Fig. 1a shows a device 10 for determining optimized transfer functions TF (transfer function) for a listening room 12. To determine the listening room-optimized transfer functions TF, the listening room 12 or its room acoustics are analyzed. Therefore, the device 10 includes an interface, for example, as illustrated here a microphone interface (see reference numeral 14), for capturing room-related data. Since the listening room-optimized transfer functions TF, which are subsequently used via binaural synthesis to impart the characteristics of the listening room to an acoustic material, are typically designed in such a way that existing HRTFs are adapted, the device 10 can determine the transfer functions TF taking into account the HRTFs to be used. In this respect, the device 10 optionally includes another interface for reading in or forwarding HRTFs.
The following describes different approaches for determining the room acoustics, starting from the device 10, based on which the hearing-room-optimized transfer functions TF are then determined in a subsequent step. According to a first variant, the prevailing room acoustic conditions of the listening room can be measured technically. For example, the room acoustics of the listening room 12 can be measured using an acoustic measurement method and the device 10. To this end, a test signal is then used, transmitted via an optional speaker (not shown). The playback of the test signal or the control of the speaker can take place via the device 10, if the device 10 includes a speaker interface (not shown) or the speaker itself.The measurement signal transmitted via the speaker into room 12 is recorded using the microphone 14, so that the room acoustics can be determined based on the signal change along the measurement path (between the speaker and microphone). Thus, at least one hearing-room-optimized transfer function TF, for example, for a specific room direction or for a plurality of hearing-room-optimized transfer functions TF, can be derived. From the measured transfer function in a specific direction, room-acoustic parameters relevant to the listening room are derived. These are used to generate the hearing-room-optimized transfer functions TF for other required directions. For this purpose, discrete first reflections can be adapted to other room directions and distances of the virtual sound source positions to be displayed, by compressing and/or stretching certain areas of the impulse response (transfer function in the time domain).The information relevant to direction perception is contained in the HRTFs. To determine the ear-room-optimized transfer functions TF for all room directions or with very high accuracy, it may be advantageous, according to further exemplary embodiments, to repeat the analysis using the test signal for different positions of microphone 14 and speaker in the listening room 12.
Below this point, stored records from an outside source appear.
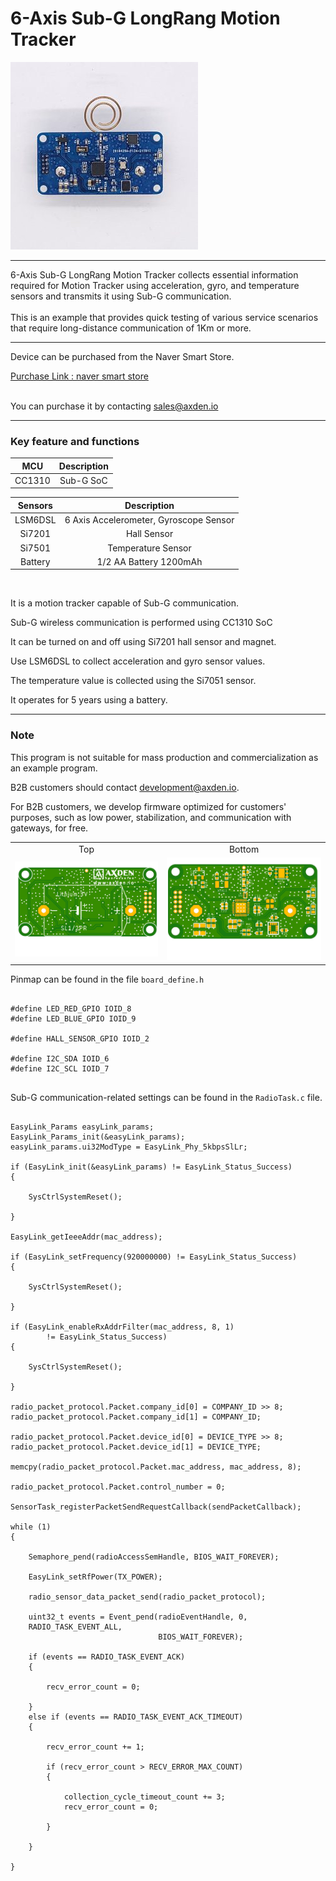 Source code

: # 6-Axis Sub-G LongRang Motion Tracker

<img src="./assets/axden_6_sub_g_motion_tracker.jpeg">
<br>

----

6-Axis Sub-G LongRang Motion Tracker collects essential information required for Motion Tracker using acceleration, gyro, and temperature sensors and transmits it using Sub-G communication.
<br>
<br>
This is an example that provides quick testing of various service scenarios that require long-distance communication of 1Km or more.
<br>

----

Device can be purchased from the Naver Smart Store.
<br>

[Purchase Link : naver smart store](https://smartstore.naver.com/axden)
<br>
<br>

You can purchase it by contacting sales@axden.io

----

### Key feature and functions

MCU | Description
:-------------------------:|:-------------------------:
CC1310 | Sub-G SoC

Sensors | Description
:-------------------------:|:-------------------------:
LSM6DSL | 6 Axis Accelerometer, Gyroscope Sensor
Si7201 | Hall Sensor
Si7501 | Temperature Sensor
Battery | 1/2 AA Battery 1200mAh

<br>

It is a motion tracker capable of Sub-G communication.
<br>

Sub-G wireless communication is performed using CC1310 SoC
<br>

It can be turned on and off using Si7201 hall sensor and magnet.
<br>

Use LSM6DSL to collect acceleration and gyro sensor values.
<br>

The temperature value is collected using the Si7051 sensor.
<br>

It operates for 5 years using a battery.
<br>

----

### Note

This program is not suitable for mass production and commercialization as an example program.
<br>

B2B customers should contact development@axden.io.
<br>

For B2B customers, we develop firmware optimized for customers' purposes, such as low power, stabilization, and communication with gateways, for free.
<br>

<table>
  <tr align="center">
    <td>Top</td>
    <td>Bottom</td>
  </tr>
  <tr align="center">
    <td><img src="./assets/axden_6_sub_g_motion_tracker_top.jpeg"></td>
    <td><img src="./assets/axden_6_sub_g_motion_tracker_bottom.jpeg"></td>
  </tr>
</table>

Pinmap can be found in the file ```board_define.h```
<br>

```

#define LED_RED_GPIO IOID_8
#define LED_BLUE_GPIO IOID_9

#define HALL_SENSOR_GPIO IOID_2

#define I2C_SDA IOID_6
#define I2C_SCL IOID_7


```

Sub-G communication-related settings can be found in the ```RadioTask.c``` file.
<br>

```

EasyLink_Params easyLink_params;
EasyLink_Params_init(&easyLink_params);
easyLink_params.ui32ModType = EasyLink_Phy_5kbpsSlLr;

if (EasyLink_init(&easyLink_params) != EasyLink_Status_Success)
{

    SysCtrlSystemReset();

}

EasyLink_getIeeeAddr(mac_address);

if (EasyLink_setFrequency(920000000) != EasyLink_Status_Success)
{

    SysCtrlSystemReset();

}

if (EasyLink_enableRxAddrFilter(mac_address, 8, 1)
        != EasyLink_Status_Success)
{

    SysCtrlSystemReset();

}

radio_packet_protocol.Packet.company_id[0] = COMPANY_ID >> 8;
radio_packet_protocol.Packet.company_id[1] = COMPANY_ID;

radio_packet_protocol.Packet.device_id[0] = DEVICE_TYPE >> 8;
radio_packet_protocol.Packet.device_id[1] = DEVICE_TYPE;

memcpy(radio_packet_protocol.Packet.mac_address, mac_address, 8);

radio_packet_protocol.Packet.control_number = 0;

SensorTask_registerPacketSendRequestCallback(sendPacketCallback);

while (1)
{

    Semaphore_pend(radioAccessSemHandle, BIOS_WAIT_FOREVER);

    EasyLink_setRfPower(TX_POWER);

    radio_sensor_data_packet_send(radio_packet_protocol);

    uint32_t events = Event_pend(radioEventHandle, 0,
    RADIO_TASK_EVENT_ALL,
                                 BIOS_WAIT_FOREVER);

    if (events == RADIO_TASK_EVENT_ACK)
    {

        recv_error_count = 0;

    }
    else if (events == RADIO_TASK_EVENT_ACK_TIMEOUT)
    {

        recv_error_count += 1;

        if (recv_error_count > RECV_ERROR_MAX_COUNT)
        {

            collection_cycle_timeout_count += 3;
            recv_error_count = 0;

        }

    }

}


```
According to another variant, the determination of room acoustics can be estimated using acoustic signals that are already present in the listening room 12. Examples of such signals include ambient sounds that are naturally present, as well as a speech signal from a user. The algorithms used here are derived from algorithms for removing reverberation from a speech signal. The background is that typically, in the case of reverberation reduction algorithms, an estimation of the room transfer function lying on the signal to be de-reverberated is performed. So far, these algorithms have been used to determine a filter which, when applied to the original signal, results in the least reverberated signal possible. In the application for analyzing room acoustics, the filter function is not determined, but rather only an estimation method is used to identify the characteristics of the listening room. Again, the microphone 14, which is coupled to the device 10, is used in this process.
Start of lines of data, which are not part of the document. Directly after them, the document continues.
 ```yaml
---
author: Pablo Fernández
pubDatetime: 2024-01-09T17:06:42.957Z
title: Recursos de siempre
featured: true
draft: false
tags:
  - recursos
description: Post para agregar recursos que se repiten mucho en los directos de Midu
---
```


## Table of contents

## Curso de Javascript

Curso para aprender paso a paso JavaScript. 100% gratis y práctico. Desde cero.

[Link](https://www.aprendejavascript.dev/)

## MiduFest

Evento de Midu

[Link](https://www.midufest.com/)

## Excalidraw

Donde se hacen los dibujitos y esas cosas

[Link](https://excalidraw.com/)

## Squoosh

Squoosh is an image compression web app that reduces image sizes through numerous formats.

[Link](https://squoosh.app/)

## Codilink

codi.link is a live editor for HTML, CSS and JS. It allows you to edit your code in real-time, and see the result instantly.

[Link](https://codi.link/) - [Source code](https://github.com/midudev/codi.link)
According to a third variant, room acoustics can be simulated based on geometric room data. This approach is based on the fact that geometric data (e.g., edge dimensions, free path length) of a room 12 allow for an estimation of the room acoustics. The room acoustics of the room 12 can either be directly simulated or approximately determined based on a room acoustic filter database that includes acoustic comparison models. In this context, methods such as acoustic ray tracing or the image source method in combination with a diffuse sound model can be mentioned. The two aforementioned methods are based on geometric models of the listening room. Therefore, the interface described above for capturing listening room-related data of the device 10 does not necessarily have to be a microphone interface, but can generally be referred to as a data interface used for reading in geometric data. Furthermore, it is also possible to read in additional data via the interface, which may include information about a speaker setup present in the listening room.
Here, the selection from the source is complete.